▶ **BRIEF**
From the top of the records below, return each line exactly, ending with the line that contains "- Sélectionne un".
(SUPPLIED MATERIAL begins)
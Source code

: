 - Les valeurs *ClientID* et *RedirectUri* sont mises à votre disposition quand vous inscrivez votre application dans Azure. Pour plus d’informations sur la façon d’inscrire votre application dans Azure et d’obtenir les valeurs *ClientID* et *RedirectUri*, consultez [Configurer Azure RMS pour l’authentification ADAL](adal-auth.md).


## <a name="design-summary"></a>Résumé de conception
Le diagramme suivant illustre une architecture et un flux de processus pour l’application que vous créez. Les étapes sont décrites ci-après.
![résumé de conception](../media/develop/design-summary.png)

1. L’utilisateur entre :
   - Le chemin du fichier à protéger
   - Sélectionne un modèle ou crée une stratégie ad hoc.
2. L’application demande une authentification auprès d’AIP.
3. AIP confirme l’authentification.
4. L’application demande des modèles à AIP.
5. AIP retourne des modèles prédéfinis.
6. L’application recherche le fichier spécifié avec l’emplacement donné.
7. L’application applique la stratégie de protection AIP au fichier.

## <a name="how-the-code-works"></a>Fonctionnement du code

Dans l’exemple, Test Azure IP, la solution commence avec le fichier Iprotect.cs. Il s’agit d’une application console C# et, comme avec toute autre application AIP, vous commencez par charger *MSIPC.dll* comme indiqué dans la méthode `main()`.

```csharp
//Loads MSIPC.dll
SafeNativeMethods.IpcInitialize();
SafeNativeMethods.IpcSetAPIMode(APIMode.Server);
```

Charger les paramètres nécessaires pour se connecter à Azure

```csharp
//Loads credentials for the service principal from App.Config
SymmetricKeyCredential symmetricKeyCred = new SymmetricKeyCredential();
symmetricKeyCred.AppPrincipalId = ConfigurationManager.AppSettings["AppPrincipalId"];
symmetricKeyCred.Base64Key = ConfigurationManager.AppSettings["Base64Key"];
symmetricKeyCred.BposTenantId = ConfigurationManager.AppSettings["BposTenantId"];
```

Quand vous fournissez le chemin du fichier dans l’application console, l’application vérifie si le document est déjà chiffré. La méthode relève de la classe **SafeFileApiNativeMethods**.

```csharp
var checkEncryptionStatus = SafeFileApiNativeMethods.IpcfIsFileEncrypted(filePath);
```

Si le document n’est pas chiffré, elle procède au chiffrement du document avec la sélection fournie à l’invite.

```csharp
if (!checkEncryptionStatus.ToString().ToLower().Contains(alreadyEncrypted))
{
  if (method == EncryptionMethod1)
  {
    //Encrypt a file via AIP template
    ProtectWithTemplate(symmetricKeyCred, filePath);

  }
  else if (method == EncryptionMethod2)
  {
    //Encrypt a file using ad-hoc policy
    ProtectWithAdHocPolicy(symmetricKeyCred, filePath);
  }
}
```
(SUPPLIED MATERIAL ends)
▶ **RESPONSE AREA**
Source code

: - Les valeurs *ClientID* et *RedirectUri* sont mises à votre disposition quand vous inscrivez votre application dans Azure. Pour plus d’informations sur la façon d’inscrire votre application dans Azure et d’obtenir les valeurs *ClientID* et *RedirectUri*, consultez [Configurer Azure RMS pour l’authentification ADAL](adal-auth.md).


## <a name="design-summary"></a>Résumé de conception
Le diagramme suivant illustre une architecture et un flux de processus pour l’application que vous créez. Les étapes sont décrites ci-après.
![résumé de conception](../media/develop/design-summary.png)

1. L’utilisateur entre :
   - Le chemin du fichier à protéger
   - Sélectionne un modèle ou crée une stratégie ad hoc.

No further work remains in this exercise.